- Opening Delimiter -

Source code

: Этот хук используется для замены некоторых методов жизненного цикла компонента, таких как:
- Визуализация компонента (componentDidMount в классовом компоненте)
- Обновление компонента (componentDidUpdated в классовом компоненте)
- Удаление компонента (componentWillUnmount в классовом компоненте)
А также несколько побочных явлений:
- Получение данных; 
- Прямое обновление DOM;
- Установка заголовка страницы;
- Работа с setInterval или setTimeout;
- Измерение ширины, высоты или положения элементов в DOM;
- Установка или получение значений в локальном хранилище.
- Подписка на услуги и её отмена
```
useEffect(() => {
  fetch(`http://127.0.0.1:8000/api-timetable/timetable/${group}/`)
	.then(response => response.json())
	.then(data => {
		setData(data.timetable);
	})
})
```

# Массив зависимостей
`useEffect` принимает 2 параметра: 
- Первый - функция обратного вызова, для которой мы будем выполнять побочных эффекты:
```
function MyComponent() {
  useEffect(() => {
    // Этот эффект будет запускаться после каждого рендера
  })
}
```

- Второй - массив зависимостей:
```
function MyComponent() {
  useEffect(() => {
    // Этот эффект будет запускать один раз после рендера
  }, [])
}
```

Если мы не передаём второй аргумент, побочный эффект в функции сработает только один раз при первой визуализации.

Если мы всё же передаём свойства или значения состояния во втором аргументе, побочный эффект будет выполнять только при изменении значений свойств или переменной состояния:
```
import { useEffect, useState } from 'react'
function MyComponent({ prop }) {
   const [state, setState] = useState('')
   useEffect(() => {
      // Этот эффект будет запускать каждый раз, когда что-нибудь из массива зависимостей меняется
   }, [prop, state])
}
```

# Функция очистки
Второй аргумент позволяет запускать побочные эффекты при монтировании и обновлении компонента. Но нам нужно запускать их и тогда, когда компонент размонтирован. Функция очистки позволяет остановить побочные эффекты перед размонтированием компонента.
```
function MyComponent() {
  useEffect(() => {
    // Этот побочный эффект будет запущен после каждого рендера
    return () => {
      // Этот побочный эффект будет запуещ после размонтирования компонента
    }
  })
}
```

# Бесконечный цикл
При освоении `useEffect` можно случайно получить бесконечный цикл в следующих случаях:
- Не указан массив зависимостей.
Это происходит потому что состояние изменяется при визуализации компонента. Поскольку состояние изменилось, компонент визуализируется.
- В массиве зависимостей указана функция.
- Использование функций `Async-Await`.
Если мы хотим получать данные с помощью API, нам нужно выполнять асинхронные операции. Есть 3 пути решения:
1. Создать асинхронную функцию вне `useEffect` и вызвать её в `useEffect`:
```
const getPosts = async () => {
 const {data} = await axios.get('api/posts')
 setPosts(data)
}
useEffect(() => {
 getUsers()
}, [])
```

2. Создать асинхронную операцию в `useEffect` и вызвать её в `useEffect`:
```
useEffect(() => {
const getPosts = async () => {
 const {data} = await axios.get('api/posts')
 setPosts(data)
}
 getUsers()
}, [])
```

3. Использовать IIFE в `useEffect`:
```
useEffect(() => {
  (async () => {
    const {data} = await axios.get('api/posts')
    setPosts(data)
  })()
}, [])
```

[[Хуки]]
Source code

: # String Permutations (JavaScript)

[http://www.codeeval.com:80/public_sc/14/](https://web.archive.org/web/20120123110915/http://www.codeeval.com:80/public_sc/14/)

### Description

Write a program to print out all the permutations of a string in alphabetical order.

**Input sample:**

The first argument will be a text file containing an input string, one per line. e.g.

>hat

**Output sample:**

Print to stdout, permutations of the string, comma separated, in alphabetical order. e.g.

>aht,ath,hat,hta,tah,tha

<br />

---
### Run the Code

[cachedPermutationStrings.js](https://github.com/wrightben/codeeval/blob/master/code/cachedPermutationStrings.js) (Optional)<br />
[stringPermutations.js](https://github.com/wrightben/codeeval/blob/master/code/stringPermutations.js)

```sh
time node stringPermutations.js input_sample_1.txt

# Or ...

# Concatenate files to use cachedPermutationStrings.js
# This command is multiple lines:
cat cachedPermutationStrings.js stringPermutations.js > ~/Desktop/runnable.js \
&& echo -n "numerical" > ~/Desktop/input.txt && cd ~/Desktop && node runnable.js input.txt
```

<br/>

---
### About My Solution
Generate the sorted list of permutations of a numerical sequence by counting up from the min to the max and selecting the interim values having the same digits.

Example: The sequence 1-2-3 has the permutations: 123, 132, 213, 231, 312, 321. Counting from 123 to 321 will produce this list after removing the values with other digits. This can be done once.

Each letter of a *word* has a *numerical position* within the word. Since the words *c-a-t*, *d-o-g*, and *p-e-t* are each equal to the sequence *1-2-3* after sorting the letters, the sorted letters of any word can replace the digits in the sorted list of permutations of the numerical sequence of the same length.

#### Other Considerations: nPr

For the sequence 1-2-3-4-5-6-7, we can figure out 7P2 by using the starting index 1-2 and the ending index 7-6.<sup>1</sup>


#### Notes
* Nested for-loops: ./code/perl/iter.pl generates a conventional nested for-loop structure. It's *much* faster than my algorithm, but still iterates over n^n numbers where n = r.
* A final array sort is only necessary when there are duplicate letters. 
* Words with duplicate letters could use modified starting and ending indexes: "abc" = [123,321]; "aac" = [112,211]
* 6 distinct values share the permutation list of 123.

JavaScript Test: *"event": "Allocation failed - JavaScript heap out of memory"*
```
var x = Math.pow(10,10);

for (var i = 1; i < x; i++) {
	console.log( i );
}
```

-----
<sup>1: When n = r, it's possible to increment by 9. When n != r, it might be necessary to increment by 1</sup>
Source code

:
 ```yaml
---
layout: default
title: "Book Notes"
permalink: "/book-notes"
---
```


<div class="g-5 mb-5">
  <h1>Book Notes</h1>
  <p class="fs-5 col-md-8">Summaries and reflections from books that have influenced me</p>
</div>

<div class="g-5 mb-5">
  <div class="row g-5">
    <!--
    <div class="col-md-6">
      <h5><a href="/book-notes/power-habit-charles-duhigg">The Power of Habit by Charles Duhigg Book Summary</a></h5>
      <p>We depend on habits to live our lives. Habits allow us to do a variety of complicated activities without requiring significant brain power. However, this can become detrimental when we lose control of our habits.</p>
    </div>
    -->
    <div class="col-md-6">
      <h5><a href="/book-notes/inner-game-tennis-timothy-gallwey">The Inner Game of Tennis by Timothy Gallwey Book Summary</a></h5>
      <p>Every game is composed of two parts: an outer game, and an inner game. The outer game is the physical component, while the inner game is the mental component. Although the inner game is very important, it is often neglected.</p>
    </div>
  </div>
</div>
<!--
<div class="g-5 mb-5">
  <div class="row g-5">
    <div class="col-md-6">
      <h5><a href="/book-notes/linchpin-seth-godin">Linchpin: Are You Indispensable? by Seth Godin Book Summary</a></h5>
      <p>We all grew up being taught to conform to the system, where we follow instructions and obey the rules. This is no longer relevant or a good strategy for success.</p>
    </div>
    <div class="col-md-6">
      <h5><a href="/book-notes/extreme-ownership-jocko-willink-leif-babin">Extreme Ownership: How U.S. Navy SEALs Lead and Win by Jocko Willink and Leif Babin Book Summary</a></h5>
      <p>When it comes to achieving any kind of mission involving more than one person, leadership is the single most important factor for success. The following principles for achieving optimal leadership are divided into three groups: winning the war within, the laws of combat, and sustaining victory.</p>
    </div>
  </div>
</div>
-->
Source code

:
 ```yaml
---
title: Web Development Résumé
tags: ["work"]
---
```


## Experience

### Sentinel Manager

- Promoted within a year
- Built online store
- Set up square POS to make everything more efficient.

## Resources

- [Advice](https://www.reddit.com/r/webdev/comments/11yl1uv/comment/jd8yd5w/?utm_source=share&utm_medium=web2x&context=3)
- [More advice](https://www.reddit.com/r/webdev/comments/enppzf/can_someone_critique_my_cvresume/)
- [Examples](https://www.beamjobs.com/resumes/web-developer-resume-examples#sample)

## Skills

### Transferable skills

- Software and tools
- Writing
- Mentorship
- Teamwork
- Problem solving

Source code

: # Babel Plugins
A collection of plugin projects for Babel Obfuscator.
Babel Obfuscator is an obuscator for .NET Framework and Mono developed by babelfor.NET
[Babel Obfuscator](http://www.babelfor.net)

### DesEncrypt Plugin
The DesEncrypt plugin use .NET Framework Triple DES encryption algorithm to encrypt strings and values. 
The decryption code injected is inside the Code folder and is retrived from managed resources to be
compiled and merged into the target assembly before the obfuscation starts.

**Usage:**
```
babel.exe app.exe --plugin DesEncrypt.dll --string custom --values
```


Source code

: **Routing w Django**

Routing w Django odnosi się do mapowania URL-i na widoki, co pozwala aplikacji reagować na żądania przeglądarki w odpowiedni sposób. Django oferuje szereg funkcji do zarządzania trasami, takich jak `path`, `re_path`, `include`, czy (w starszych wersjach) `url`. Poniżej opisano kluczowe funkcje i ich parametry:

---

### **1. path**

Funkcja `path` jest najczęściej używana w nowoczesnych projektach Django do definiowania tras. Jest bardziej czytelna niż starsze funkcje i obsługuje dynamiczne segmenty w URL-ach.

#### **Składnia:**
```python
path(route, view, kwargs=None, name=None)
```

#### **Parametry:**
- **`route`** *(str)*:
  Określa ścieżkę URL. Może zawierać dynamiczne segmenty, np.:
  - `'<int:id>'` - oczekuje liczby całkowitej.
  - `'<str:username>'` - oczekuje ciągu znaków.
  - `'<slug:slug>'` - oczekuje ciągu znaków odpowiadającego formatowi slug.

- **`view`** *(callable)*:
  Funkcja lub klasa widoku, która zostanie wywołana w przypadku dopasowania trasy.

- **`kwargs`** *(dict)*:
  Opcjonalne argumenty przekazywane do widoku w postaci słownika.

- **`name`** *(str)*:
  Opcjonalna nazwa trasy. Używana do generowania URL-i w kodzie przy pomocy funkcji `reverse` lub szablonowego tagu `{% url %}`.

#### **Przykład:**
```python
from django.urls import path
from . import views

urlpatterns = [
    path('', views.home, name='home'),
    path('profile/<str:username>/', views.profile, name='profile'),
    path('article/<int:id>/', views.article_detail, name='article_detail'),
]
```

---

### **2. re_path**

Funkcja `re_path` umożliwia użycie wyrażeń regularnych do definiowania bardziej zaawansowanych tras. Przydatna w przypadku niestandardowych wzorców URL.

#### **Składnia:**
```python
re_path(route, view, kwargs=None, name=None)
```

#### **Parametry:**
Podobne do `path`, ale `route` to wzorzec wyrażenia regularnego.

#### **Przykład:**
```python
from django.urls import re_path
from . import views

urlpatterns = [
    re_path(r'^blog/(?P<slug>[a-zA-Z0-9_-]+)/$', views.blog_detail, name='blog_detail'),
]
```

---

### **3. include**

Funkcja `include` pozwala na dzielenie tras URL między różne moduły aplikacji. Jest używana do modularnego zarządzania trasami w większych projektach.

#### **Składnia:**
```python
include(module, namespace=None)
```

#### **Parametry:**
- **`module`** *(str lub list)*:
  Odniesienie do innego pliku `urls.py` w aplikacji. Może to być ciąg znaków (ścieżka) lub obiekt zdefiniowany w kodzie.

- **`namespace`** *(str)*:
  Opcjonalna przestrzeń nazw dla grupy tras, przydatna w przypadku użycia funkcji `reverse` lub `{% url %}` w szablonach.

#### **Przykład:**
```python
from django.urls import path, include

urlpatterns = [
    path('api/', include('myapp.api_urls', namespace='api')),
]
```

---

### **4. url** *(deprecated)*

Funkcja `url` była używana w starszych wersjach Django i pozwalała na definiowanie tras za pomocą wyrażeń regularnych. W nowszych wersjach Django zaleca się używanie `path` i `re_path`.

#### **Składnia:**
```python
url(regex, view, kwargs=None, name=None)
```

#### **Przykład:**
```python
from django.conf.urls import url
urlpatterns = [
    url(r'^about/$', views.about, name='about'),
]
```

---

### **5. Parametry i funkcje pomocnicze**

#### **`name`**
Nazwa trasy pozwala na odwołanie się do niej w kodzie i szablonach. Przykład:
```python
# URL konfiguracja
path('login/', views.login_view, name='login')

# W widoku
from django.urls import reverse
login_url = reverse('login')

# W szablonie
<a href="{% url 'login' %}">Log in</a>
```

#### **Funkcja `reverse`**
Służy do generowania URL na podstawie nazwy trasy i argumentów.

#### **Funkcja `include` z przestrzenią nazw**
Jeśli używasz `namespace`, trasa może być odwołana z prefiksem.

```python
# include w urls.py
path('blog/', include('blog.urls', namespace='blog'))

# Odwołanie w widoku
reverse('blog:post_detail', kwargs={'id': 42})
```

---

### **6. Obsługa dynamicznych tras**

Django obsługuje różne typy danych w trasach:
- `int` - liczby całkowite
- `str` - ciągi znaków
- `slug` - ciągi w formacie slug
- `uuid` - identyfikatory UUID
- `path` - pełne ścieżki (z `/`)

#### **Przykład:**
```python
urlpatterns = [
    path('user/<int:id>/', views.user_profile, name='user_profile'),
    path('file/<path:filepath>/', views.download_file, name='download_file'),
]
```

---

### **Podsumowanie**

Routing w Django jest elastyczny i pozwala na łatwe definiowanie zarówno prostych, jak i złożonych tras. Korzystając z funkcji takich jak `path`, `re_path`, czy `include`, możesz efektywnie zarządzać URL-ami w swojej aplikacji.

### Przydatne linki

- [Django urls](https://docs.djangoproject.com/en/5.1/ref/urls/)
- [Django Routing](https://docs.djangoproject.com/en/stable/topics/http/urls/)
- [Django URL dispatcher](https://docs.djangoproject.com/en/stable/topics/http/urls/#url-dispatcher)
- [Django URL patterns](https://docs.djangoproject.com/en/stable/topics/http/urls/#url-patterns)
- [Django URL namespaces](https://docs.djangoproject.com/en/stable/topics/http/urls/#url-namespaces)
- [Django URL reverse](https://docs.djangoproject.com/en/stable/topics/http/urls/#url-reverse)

- Closing Delimiter -

**Assignment:** From the records, copy every line that has the string "prop" in it.

**Task response:**
function MyComponent({ prop }) {
   }, [prop, state])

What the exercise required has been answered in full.